Thais Moura, 23 anos, é atriz e massoterapeuta, também habitante da periferia dos Pimentas, mais especificamente reside no Parque Alvorada. Em 2009 iniciou um projeto de teatro no bairro com alguns amigos, nele se reunia para realizar leituras dramáticas e, a partir desse processo dentro do seu circuito já começou a apresentar pequenos espetáculos. E em 2011 entrou para o coletivo Pequeno Teatro de Torneado, onde atua até hoje.

Logo no início da sua trajetória em busca da arte e, do teatro como uma forma de viver a vida, recebeu apoio de pessoas próximas que viam e acompanhavam seu esforço. Elas cediam espaços para ensaios e apresentações dos exercícios cênicos, essas em sua grande maioria eram com entrada franca. “Manter-se de arte dentro da periferia sempre foi um desafio que sempre fracassava”, desabafa Thais Moura.

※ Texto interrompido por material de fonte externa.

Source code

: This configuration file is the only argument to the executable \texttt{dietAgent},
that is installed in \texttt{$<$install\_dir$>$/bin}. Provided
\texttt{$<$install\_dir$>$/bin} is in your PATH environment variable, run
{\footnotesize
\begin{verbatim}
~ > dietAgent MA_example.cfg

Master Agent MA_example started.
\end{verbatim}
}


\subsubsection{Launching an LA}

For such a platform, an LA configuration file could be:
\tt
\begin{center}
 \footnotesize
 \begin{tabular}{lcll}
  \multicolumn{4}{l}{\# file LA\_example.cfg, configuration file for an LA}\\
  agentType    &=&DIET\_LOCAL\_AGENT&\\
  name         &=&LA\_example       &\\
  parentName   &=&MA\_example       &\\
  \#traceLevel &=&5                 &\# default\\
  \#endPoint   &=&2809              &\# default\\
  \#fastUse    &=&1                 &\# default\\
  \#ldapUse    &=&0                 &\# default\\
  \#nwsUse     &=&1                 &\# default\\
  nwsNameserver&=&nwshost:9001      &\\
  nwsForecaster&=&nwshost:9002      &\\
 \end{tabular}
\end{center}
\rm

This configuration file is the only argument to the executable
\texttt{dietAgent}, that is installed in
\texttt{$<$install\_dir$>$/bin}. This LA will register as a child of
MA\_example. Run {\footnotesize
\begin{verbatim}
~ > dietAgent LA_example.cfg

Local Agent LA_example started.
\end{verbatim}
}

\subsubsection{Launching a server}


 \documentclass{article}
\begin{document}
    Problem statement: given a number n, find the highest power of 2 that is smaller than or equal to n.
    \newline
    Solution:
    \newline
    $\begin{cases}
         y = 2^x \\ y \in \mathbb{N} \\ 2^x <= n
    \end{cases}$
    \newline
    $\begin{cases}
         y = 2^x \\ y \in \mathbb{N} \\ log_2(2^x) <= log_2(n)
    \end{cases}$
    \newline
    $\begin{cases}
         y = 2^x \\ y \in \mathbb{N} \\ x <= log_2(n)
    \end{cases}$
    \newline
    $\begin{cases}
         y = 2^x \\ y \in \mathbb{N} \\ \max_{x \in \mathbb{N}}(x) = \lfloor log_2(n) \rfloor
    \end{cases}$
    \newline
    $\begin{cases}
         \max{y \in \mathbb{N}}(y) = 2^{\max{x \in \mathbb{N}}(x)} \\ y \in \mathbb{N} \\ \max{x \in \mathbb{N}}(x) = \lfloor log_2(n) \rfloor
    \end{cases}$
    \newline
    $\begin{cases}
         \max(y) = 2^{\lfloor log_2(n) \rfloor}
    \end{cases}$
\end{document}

“A periferia sempre se mostrou morada de artistas incomparáveis diante de suas singularidades. Estamos rodeados de cultura e arte onde a mídia se mostra apática e distante de qualquer influência cultural vinda dos marginais, afinal, o termo “marginal” já remete grosseiramente à meliantes, mas não passam de moradores dessa enorme beira que rodeia o centro”, completa a jovem atriz e massoterapeuta.

Para a mesma esse contato com o teatro na periferia traz uma experiência cada vez mais rica, porque há muito talento oriundo dos jovens que são muitos e emanam criatividade. “Por isso, os saraus e eventos culturais em geral deve ser realizado pelos jovens e para os jovens com o intuito da troca. Atualmente o coletivo do qual faço parte está com três espetáculos em cartaz e trabalhamos com formação de atores através da troca de experiência e sem nenhum tipo arrecadação financeira”, conclui.

 Já a contadora de histórias Thayame Silva Porto (ou apenas Thayame Porto, como gosta de ser chamada), 29 anos, atua com o Passarinho Contou “pelas quebradas de Guarulhos e São Paulo” como a mesma se expressa e, trabalha no Centro Cultural da Juventude (CCJ – SMC/PMSP), como gestora cultural no núcleo educativo.  Relata que o ofício de ser contadora de história é uma missão transmitida na oralidade dentro da cultura familiar dela.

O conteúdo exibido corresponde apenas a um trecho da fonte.